O Governo da Venezuela confirmou apenas a morte de 13 detidos num total de 145 casos de intoxicação ocorridos na prisão de Uribana, no estado de Lara, no sudoeste do país. Os reclusos avançaram, no início da semana, com uma greve de fome em protesto contra o tratamento desumano e violações de direitos humanos de que dizem ser alvo por parte de funcionários prisionais. Dezassete detidos morreram nessa prisão, segundo a polícia, enquanto outros quatro morreram pelas mesmas razões, no estabelecimento prisional de Tocoron, no estado de Aragua, para onde tinham sido transferidos nas últimas horas, informou o Observatório Venezuelano das Prisões (OVP).

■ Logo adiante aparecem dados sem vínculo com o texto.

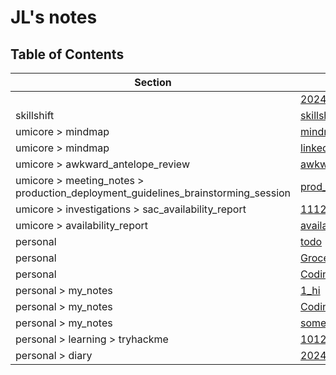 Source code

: # JL's notes

## Table of Contents

| Section        | File Name                          |
|----------------|------------------------------------|
|  | [2024-12-10-07-14-33](2024-12-10-07-14-33.md) |
| skillshift | [skillshift](skillshift/skillshift.md) |
| umicore > mindmap | [mindmap](umicore/mindmap/mindmap.md) |
| umicore > mindmap | [linked_servers](umicore/mindmap/linked_servers.md) |
| umicore > awkward_antelope_review | [awkward_antelope_review](umicore/awkward_antelope_review/awkward_antelope_review.md) |
| umicore > meeting_notes > production_deployment_guidelines_brainstorming_session | [prod_deployment_brainstorming_session](umicore/meeting_notes/production_deployment_guidelines_brainstorming_session/prod_deployment_brainstorming_session.md) |
| umicore > investigations > sac_availability_report | [11122024](umicore/investigations/sac_availability_report/11122024.md) |
| umicore > availability_report | [availability_report](umicore/availability_report/availability_report.md) |
| personal | [todo](personal/todo.md) |
| personal | [Grocery](personal/Grocery.md) |
| personal | [Coding_ideas](personal/Coding_ideas.md) |
| personal > my_notes | [1_hi](personal/my_notes/1_hi.md) |
| personal > my_notes | [Coding_ideas](personal/my_notes/Coding_ideas.md) |
| personal > my_notes | [somewritting](personal/my_notes/somewritting.md) |
| personal > learning > tryhackme | [10122024](personal/learning/tryhackme/10122024.md) |
| personal > diary | [2024-12-09-22-33-08](personal/diary/2024-12-09-22-33-08.md) |

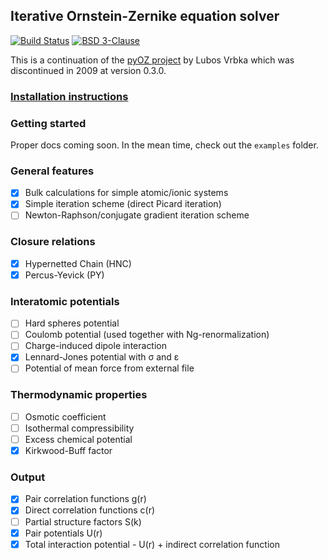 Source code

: ## Iterative Ornstein-Zernike equation solver

[![Build Status](https://travis-ci.com/ctk3b/pyoz.svg?token=T2bs5CWLhhVcoq5EpoJT&branch=master)](https://travis-ci.com/ctk3b/pyoz)
[![BSD 3-Clause](https://img.shields.io/badge/license-BSD%203--Clause-blue.svg)](license.md)

This is a continuation of the [pyOZ project](http://pyoz.vrbka.net) by Lubos Vrbka
which was discontinued in 2009 at version 0.3.0. 

### [Installation instructions](docs/installation.md)

### Getting started

Proper docs coming soon. In the mean time, check out the `examples` folder.

### General features
- [x] Bulk calculations for simple atomic/ionic systems
- [x] Simple iteration scheme (direct Picard iteration)
- [ ] Newton-Raphson/conjugate gradient iteration scheme

### Closure relations
- [x] Hypernetted Chain (HNC)
- [x] Percus-Yevick (PY)

### Interatomic potentials
- [ ] Hard spheres potential
- [ ] Coulomb potential (used together with Ng-renormalization)
- [ ] Charge-induced dipole interaction
- [x] Lennard-Jones potential with σ and ε
- [ ] Potential of mean force from external file

### Thermodynamic properties
- [ ] Osmotic coefficient
- [ ] Isothermal compressibility
- [ ] Excess chemical potential
- [x] Kirkwood-Buff factor

### Output
- [x] Pair correlation functions g(r)
- [x] Direct correlation functions c(r)
- [ ] Partial structure factors S(k)
- [x] Pair potentials U(r)
- [x] Total interaction potential - U(r) + indirect correlation function

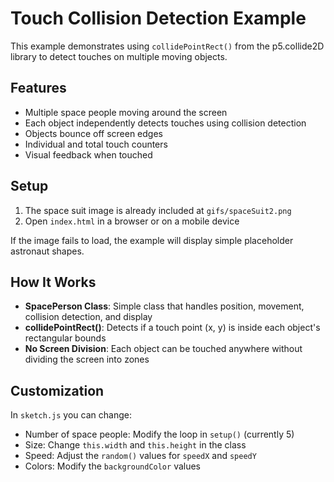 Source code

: # Touch Collision Detection Example

This example demonstrates using `collidePointRect()` from the p5.collide2D library to detect touches on multiple moving objects.

## Features
- Multiple space people moving around the screen
- Each object independently detects touches using collision detection
- Objects bounce off screen edges
- Individual and total touch counters
- Visual feedback when touched

## Setup

1. The space suit image is already included at `gifs/spaceSuit2.png`
2. Open `index.html` in a browser or on a mobile device

If the image fails to load, the example will display simple placeholder astronaut shapes.

## How It Works

- **SpacePerson Class**: Simple class that handles position, movement, collision detection, and display
- **collidePointRect()**: Detects if a touch point (x, y) is inside each object's rectangular bounds
- **No Screen Division**: Each object can be touched anywhere without dividing the screen into zones

## Customization

In `sketch.js` you can change:
- Number of space people: Modify the loop in `setup()` (currently 5)
- Size: Change `this.width` and `this.height` in the class
- Speed: Adjust the `random()` values for `speedX` and `speedY`
- Colors: Modify the `backgroundColor` values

Em comunicado, o ministério das prisões indicou que as mortes foram causadas pela “ingestão incontrolada” de múltiplos medicamentos, incluindo antibióticos, anti-hipertensivos, antiepiléticos, bem como álcool puro.

Segundo o relatório semestral da OVP, no final de junho, existiam 55.007 reclusos nas cadeias da Venezuela, cuja capacidade de lotação é, na teoria, é de 19.000. Do universo de detidos, aproximadamente dois terços aguardava por julgamento. Segundo a ONG, no primeiro semestre de 2014, uma centena e meia de reclusos morreram nas prisões da Venezuela, país de 30 milhões de habitantes.